Task requirements
The complete set of records below must be repeated precisely as given.

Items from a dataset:

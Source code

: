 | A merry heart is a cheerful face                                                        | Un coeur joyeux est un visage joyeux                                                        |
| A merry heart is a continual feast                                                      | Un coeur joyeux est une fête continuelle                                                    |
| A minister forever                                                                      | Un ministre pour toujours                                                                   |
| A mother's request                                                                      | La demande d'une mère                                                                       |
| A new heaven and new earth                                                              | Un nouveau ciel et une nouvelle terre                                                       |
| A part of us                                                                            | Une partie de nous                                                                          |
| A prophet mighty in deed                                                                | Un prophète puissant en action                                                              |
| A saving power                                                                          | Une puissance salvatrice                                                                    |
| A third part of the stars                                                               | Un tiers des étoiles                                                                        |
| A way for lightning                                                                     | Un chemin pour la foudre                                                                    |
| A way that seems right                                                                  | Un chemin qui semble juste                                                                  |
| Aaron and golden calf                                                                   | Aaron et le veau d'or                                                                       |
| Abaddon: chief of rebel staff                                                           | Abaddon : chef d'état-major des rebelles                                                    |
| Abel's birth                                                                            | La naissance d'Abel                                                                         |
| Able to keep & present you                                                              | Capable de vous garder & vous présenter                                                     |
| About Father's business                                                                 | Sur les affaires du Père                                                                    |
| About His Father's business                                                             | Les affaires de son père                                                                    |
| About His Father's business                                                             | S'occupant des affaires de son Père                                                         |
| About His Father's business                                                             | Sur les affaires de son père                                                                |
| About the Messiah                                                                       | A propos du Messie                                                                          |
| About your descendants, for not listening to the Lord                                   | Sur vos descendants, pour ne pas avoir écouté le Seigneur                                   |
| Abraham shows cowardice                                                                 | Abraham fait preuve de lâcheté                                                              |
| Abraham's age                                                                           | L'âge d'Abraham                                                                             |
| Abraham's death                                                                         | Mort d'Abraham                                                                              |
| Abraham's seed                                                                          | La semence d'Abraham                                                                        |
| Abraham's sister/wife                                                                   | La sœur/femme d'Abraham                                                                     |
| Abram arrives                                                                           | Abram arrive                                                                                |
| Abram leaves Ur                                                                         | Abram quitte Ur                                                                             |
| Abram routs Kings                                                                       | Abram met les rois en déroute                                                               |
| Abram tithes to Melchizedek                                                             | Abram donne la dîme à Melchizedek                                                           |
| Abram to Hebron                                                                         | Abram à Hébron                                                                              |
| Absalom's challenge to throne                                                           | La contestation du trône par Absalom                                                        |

Task result
Source code

: | A merry heart is a cheerful face                                                        | Un coeur joyeux est un visage joyeux                                                        |
| A merry heart is a continual feast                                                      | Un coeur joyeux est une fête continuelle                                                    |
| A minister forever                                                                      | Un ministre pour toujours                                                                   |
| A mother's request                                                                      | La demande d'une mère                                                                       |
| A new heaven and new earth                                                              | Un nouveau ciel et une nouvelle terre                                                       |
| A part of us                                                                            | Une partie de nous                                                                          |
| A prophet mighty in deed                                                                | Un prophète puissant en action                                                              |
| A saving power                                                                          | Une puissance salvatrice                                                                    |
| A third part of the stars                                                               | Un tiers des étoiles                                                                        |
| A way for lightning                                                                     | Un chemin pour la foudre                                                                    |
| A way that seems right                                                                  | Un chemin qui semble juste                                                                  |
| Aaron and golden calf                                                                   | Aaron et le veau d'or                                                                       |
| Abaddon: chief of rebel staff                                                           | Abaddon : chef d'état-major des rebelles                                                    |
| Abel's birth                                                                            | La naissance d'Abel                                                                         |
| Able to keep & present you                                                              | Capable de vous garder & vous présenter                                                     |
| About Father's business                                                                 | Sur les affaires du Père                                                                    |
| About His Father's business                                                             | Les affaires de son père                                                                    |
| About His Father's business                                                             | S'occupant des affaires de son Père                                                         |
| About His Father's business                                                             | Sur les affaires de son père                                                                |
| About the Messiah                                                                       | A propos du Messie                                                                          |
| About your descendants, for not listening to the Lord                                   | Sur vos descendants, pour ne pas avoir écouté le Seigneur                                   |
| Abraham shows cowardice                                                                 | Abraham fait preuve de lâcheté                                                              |
| Abraham's age                                                                           | L'âge d'Abraham                                                                             |
| Abraham's death                                                                         | Mort d'Abraham                                                                              |
| Abraham's seed                                                                          | La semence d'Abraham                                                                        |
| Abraham's sister/wife                                                                   | La sœur/femme d'Abraham                                                                     |
| Abram arrives                                                                           | Abram arrive                                                                                |
| Abram leaves Ur                                                                         | Abram quitte Ur                                                                             |
| Abram routs Kings                                                                       | Abram met les rois en déroute                                                               |
| Abram tithes to Melchizedek                                                             | Abram donne la dîme à Melchizedek                                                           |
| Abram to Hebron                                                                         | Abram à Hébron                                                                              |
| Absalom's challenge to throne                                                           | La contestation du trône par Absalom                                                        |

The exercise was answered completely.